The rise of minimally invasive hemostatic techniques marked a new chapter in PHT treatment. The application of endoscopic technology significantly alleviated patient suffering and reduced reliance on traditional open surgery. Physicians were no longer limited to wielding the scalpel; they could now perform more refined endoscopic procedures, offering patients safer and more effective treatment options.
The success of liver transplantation technology offered new hope for patients with cirrhosis. This groundbreaking advancement made the radical cure of cirrhosis possible, allowing countless patients who had been in despair to see the chance for a new life.

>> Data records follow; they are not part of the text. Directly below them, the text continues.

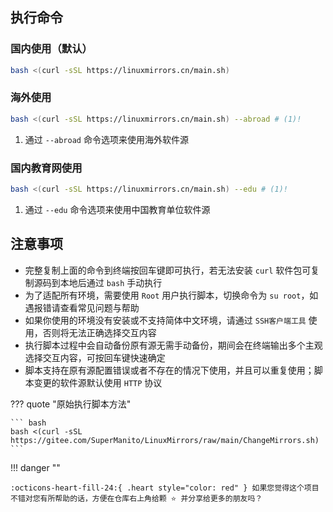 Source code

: ## 执行命令

### 国内使用（默认）

``` bash
bash <(curl -sSL https://linuxmirrors.cn/main.sh)
```

### 海外使用

``` bash
bash <(curl -sSL https://linuxmirrors.cn/main.sh) --abroad # (1)!
```

1.  通过 `--abroad` 命令选项来使用海外软件源

### 国内教育网使用

``` bash
bash <(curl -sSL https://linuxmirrors.cn/main.sh) --edu # (1)!
```

1.  通过 `--edu` 命令选项来使用中国教育单位软件源

## 注意事项

- 完整复制上面的命令到终端按回车键即可执行，若无法安装 `curl` 软件包可复制源码到本地后通过 `bash` 手动执行  
- 为了适配所有环境，需要使用 `Root` 用户执行脚本，切换命令为 `su root`，如遇报错请查看常见问题与帮助  
- 如果你使用的环境没有安装或不支持简体中文环境，请通过 `SSH客户端工具` 使用，否则将无法正确选择交互内容  
- 执行脚本过程中会自动备份原有源无需手动备份，期间会在终端输出多个主观选择交互内容，可按回车键快速确定  
- 脚本支持在原有源配置错误或者不存在的情况下使用，并且可以重复使用；脚本变更的软件源默认使用 `HTTP` 协议

??? quote "原始执行脚本方法"

    ``` bash
    bash <(curl -sSL https://gitee.com/SuperManito/LinuxMirrors/raw/main/ChangeMirrors.sh)
    ```

!!! danger ""

    :octicons-heart-fill-24:{ .heart style="color: red" } 如果您觉得这个项目不错对您有所帮助的话，方便在仓库右上角给颗 ⭐ 并分享给更多的朋友吗？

Simultaneously, significant achievements were made in schistosomiasis prevention and control. Once widespread in the Yangtze River basin, schistosomiasis was nearing elimination thanks to comprehensive control measures and medical progress. This achievement was not only a major public health breakthrough but also a powerful example of medical progress.

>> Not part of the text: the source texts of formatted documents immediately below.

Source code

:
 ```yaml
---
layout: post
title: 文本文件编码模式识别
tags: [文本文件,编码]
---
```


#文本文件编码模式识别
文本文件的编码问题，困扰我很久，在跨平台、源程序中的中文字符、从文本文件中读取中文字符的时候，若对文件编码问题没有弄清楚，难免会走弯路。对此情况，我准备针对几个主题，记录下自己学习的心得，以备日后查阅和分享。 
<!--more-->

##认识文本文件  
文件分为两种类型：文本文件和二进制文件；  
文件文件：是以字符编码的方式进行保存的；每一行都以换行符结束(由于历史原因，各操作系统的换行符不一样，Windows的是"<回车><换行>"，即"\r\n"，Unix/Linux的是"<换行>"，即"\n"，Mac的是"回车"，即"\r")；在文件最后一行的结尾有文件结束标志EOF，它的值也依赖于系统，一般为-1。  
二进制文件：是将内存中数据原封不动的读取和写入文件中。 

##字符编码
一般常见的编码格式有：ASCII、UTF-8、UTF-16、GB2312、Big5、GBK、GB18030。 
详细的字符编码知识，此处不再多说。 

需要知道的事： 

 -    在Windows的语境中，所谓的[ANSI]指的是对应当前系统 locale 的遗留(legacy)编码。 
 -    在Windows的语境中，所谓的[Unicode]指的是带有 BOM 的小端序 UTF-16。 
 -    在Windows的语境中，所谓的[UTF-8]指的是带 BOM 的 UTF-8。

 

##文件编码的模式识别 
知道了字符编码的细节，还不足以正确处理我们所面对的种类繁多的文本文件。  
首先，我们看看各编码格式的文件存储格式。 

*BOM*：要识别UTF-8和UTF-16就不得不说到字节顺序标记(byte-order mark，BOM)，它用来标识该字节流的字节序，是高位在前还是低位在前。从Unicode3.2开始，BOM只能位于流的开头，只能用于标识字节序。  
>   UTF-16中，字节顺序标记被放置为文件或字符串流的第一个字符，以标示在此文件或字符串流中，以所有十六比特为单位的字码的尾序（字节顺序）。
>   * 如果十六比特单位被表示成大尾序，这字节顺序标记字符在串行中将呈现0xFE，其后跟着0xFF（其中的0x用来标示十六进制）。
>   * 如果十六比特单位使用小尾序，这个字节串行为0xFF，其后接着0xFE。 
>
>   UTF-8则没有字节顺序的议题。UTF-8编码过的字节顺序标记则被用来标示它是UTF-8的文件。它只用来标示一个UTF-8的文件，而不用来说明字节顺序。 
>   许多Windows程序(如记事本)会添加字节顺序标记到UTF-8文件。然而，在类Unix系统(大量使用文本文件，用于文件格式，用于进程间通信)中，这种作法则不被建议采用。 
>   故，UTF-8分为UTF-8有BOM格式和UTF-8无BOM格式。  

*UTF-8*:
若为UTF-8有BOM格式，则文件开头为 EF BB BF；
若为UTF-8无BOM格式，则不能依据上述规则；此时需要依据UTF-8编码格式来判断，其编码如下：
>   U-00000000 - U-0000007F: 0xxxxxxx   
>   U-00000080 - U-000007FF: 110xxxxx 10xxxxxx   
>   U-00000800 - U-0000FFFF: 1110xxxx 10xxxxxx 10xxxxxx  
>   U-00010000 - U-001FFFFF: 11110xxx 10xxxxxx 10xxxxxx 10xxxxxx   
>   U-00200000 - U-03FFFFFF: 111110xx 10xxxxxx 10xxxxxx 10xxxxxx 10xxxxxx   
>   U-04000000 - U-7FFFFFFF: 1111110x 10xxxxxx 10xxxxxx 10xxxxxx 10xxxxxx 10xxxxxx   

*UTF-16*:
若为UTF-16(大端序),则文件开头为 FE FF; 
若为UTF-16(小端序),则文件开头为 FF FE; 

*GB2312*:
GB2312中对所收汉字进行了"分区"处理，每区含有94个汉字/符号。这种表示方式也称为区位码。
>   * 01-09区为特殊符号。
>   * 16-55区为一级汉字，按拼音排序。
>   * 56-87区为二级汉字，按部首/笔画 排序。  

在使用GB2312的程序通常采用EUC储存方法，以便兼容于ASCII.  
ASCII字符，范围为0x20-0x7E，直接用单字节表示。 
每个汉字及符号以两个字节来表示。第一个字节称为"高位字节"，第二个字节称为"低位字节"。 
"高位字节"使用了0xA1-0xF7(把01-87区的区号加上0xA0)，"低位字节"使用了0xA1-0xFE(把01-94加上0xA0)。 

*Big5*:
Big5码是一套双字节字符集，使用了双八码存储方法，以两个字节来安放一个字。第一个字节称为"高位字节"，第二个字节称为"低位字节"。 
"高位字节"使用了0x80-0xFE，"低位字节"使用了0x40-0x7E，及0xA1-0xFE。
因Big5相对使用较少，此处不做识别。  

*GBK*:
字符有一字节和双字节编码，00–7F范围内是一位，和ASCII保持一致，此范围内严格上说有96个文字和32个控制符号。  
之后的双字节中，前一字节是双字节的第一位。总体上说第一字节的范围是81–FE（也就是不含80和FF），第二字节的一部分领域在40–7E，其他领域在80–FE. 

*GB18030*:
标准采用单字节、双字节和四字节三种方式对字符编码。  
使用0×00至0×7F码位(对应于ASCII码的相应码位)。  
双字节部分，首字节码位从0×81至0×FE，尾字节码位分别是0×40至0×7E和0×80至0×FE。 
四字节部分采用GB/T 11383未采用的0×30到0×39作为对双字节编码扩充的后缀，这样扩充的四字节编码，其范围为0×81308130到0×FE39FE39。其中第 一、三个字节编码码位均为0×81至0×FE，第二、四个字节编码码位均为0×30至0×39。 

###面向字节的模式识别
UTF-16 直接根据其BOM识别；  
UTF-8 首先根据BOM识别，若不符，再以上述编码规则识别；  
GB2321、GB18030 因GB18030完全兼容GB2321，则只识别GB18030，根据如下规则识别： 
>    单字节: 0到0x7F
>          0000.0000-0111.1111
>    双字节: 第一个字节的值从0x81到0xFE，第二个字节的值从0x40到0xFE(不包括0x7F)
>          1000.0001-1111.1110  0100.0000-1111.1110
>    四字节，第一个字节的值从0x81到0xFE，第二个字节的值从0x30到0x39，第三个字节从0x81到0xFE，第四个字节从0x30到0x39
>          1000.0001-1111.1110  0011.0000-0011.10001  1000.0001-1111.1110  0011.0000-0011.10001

The widespread application of hepatitis vaccines significantly reduced the incidence of hepatitis. This period highlighted the growing importance of preventive medicine.
Throughout this process, the role of the physician was also evolving. They were no longer merely executors of surgery but became architects and implementers of comprehensive treatment plans. They needed to continuously learn new technologies and master new therapeutic methods to better serve their patients.
The older generation of physicians passed on their experience and wisdom to the younger generation, while younger doctors embraced new knowledge with a more open mindset. This legacy was the transmission of not only knowledge but also a physician’s compassion.
The changing times and technological progress brought unprecedented opportunities and challenges to the medical field. The revolution in PHT treatment is just one microcosm. As physicians, we feel immense gratification to have witnessed and participated in this historical process. Yet, we also know that the pursuit of medical knowledge is endless, and a physician’s mission is never truly complete. We will continue to move forward—for the health of patients, for the advancement of medicine, and for that unwavering healer’s compassion.
In his office at Renji Hospital, silk banners and letters of gratitude on the walls are a testament to Dr. Chen Zhiping’s dedication to his patients. He often reminds young doctors: “Exquisite skill and excellent service—this is our creed as healers.” As an outstanding physician and mentor, Dr. Chen cultivated numerous medical talents, including 16 master’s students and 5 doctoral candidates.
Dr. Chen’s contribution to medical education lies not only in his research and clinical practice but, more importantly, in his dedicated mentorship of the next generation. He adhered to the “Three Fundamentals” educational philosophy—solid training in basic theory, knowledge, and skills, combined with the close integration of theory and practice. He encouraged his students to explore boldly and innovate courageously; his teachings became a guiding light on their academic paths.
As the years passed, Dr. Chen remained devoted to medicine and his students. On that quiet afternoon, he closed the photo album filled with memories, his gaze resting gently on a group photograph of Renji Hospital’s experts over the years.
“Although the path of medicine is arduous, I have never regretted it,” Dr. Chen reflects. “The smiles of recovered patients and their sincere gratitude are my most precious rewards.” He believes that no matter how the times change, as long as young doctors remain committed to the fundamental aspiration of saving lives and healing the sick, they will surely excel in the field of medicine.